== AIM OF THE TASK ==
Look through the listing for the string "template" and copy out every line that holds it.
╭─ RECORDS FOR THIS TASK
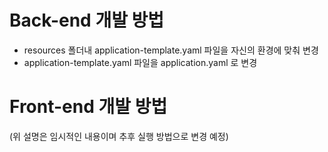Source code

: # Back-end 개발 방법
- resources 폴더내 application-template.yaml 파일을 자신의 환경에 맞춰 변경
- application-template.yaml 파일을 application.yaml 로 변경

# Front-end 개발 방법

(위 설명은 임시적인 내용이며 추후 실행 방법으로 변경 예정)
╰─
╭─ RECORDS FOR THIS TASK
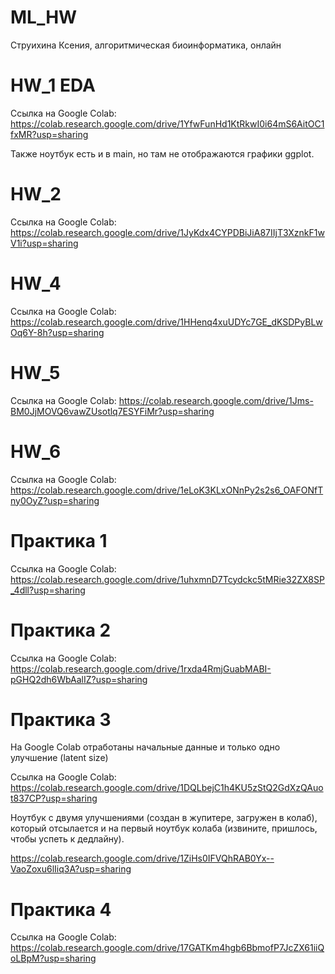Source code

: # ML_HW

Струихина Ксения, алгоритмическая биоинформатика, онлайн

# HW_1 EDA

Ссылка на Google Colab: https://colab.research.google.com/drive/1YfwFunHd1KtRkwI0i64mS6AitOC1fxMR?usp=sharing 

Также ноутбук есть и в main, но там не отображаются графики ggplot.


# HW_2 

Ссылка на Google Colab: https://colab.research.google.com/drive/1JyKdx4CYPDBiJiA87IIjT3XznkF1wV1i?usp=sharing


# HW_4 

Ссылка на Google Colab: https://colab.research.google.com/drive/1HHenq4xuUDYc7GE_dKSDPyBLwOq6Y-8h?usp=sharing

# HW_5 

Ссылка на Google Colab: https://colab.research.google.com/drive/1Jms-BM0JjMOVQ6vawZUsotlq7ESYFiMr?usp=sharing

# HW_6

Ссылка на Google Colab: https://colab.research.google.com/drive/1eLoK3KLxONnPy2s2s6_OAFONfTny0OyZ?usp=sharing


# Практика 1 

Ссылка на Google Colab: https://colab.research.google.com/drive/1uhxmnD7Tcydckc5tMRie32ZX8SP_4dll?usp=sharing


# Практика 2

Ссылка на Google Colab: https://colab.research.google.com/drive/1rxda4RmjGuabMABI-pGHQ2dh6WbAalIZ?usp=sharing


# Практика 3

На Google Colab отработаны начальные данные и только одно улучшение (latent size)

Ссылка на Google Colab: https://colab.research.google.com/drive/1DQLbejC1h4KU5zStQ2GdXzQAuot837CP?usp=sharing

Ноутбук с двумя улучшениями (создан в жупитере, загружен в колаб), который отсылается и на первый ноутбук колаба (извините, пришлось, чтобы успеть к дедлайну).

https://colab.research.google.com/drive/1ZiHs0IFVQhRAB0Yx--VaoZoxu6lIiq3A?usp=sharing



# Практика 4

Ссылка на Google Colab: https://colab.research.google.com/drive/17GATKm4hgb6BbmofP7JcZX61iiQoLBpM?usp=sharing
╰─
== OUTPUT BELOW ==
- resources 폴더내 application-template.yaml 파일을 자신의 환경에 맞춰 변경
- application-template.yaml 파일을 application.yaml 로 변경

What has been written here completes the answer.